### STORED DATA
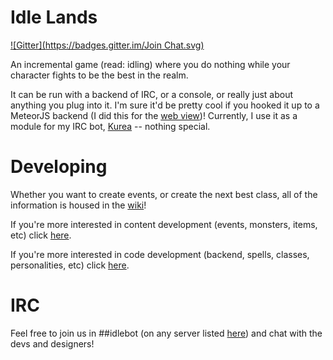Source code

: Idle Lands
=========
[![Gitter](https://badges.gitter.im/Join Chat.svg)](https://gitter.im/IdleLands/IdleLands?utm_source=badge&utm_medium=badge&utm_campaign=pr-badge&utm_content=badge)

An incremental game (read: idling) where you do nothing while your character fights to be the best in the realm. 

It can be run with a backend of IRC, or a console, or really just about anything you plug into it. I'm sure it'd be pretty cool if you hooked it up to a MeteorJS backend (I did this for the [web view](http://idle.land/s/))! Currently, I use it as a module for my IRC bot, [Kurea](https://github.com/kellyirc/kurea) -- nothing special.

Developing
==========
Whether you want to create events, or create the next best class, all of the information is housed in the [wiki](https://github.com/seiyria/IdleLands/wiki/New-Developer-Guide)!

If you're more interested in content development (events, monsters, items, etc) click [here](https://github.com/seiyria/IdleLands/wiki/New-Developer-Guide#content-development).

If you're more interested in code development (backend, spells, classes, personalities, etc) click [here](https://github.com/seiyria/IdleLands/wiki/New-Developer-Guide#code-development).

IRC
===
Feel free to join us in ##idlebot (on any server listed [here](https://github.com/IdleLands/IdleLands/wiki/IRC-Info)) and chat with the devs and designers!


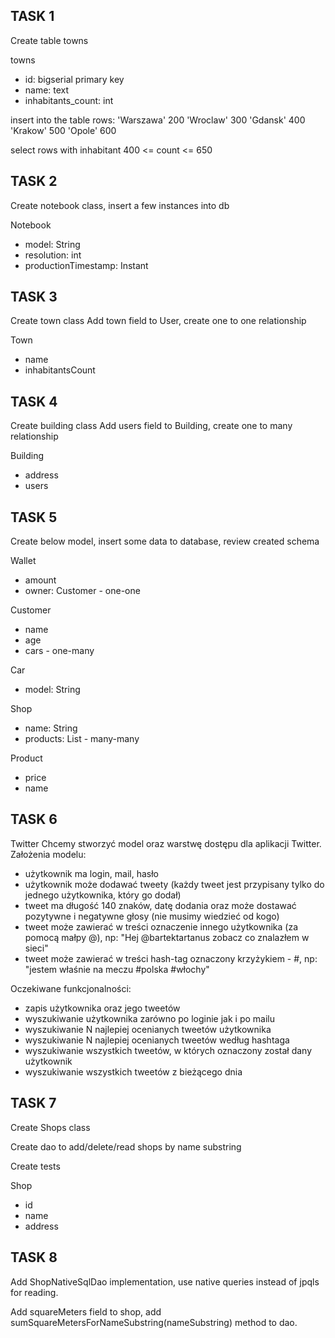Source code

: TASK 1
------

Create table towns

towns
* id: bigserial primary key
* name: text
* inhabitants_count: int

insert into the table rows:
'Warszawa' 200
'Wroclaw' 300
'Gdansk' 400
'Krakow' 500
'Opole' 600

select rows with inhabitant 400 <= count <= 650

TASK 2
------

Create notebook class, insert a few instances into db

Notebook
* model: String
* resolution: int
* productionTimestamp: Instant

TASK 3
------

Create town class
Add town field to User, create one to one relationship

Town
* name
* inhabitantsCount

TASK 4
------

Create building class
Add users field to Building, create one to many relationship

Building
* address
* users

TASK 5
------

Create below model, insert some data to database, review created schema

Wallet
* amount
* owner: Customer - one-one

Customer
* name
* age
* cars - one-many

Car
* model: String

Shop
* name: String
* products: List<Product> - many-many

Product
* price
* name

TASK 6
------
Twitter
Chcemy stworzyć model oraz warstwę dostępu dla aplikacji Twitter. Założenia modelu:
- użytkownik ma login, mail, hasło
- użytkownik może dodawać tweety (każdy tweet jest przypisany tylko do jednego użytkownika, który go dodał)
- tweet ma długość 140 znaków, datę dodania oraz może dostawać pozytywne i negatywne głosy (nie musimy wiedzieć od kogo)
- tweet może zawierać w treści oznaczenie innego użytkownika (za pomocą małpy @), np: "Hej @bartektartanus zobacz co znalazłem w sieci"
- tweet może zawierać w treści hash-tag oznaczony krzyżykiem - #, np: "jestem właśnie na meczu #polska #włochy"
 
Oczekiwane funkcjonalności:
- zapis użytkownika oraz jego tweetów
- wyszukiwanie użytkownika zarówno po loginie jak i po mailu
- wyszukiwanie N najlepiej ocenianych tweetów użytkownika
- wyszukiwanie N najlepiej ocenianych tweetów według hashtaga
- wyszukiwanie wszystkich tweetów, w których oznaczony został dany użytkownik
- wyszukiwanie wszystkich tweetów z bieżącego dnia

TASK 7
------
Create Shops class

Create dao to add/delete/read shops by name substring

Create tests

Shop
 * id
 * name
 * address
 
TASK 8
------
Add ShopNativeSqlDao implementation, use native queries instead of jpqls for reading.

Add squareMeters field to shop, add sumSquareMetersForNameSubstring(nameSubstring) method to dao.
* * *
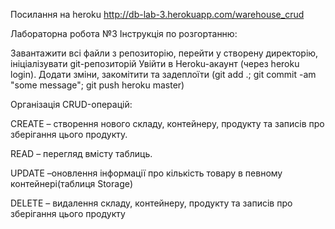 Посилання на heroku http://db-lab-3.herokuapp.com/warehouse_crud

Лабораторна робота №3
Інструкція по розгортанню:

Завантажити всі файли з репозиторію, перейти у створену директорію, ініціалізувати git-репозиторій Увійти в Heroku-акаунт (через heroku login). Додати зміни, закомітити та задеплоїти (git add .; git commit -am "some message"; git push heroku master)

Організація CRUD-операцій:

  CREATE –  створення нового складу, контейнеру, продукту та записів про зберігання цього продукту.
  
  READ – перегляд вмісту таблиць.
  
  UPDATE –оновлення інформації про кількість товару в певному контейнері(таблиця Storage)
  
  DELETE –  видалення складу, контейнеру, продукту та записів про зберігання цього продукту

### WHAT YOU ARE ASKED TO DO
The count of lines above that include the string "najlepiej" is the sole expected answer.

### YOUR RESPONSE
2